## What this task involves
From the entries that follow, work out how many lines contain "自动化中管理证书". Write the number only.

## Material to process
• • • •
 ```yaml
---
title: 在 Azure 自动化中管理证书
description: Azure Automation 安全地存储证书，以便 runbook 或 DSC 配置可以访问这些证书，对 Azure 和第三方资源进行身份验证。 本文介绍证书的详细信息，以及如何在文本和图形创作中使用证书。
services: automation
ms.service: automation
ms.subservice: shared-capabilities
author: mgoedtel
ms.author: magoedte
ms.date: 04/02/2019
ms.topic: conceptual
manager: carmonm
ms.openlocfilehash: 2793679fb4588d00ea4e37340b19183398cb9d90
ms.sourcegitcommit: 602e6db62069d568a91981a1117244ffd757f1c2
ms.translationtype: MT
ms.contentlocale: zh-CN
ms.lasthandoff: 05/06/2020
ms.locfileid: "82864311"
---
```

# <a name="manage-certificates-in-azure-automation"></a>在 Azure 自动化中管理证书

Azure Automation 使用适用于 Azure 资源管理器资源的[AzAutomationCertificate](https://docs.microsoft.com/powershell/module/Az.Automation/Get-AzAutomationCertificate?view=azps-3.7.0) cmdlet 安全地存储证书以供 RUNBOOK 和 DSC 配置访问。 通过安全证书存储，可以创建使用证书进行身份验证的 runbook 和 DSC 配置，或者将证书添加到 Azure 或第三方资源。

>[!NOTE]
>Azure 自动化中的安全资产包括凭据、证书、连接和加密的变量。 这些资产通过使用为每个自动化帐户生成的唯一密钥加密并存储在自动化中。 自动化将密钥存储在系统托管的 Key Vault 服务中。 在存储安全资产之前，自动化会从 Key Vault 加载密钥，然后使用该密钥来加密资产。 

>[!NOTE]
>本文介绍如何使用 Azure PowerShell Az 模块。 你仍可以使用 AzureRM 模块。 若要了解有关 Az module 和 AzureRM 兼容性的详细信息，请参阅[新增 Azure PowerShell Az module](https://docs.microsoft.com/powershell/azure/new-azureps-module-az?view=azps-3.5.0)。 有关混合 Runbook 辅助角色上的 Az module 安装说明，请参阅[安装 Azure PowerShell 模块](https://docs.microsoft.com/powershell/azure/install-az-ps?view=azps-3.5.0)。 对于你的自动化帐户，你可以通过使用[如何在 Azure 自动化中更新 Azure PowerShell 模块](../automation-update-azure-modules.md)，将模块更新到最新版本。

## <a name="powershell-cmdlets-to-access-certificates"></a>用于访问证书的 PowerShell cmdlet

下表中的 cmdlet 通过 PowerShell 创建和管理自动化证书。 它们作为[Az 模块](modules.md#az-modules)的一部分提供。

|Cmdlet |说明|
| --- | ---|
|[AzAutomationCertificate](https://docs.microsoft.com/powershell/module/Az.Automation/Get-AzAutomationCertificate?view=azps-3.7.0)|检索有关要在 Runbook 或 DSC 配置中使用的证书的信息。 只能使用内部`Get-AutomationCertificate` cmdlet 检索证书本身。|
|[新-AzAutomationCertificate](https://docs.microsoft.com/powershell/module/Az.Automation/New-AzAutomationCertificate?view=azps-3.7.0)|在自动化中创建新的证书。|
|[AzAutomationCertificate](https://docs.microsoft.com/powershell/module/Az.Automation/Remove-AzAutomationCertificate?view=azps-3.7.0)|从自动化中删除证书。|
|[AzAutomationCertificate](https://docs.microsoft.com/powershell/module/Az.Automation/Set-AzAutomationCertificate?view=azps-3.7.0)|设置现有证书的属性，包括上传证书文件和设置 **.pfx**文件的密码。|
• • • •
## Response to this exercise
2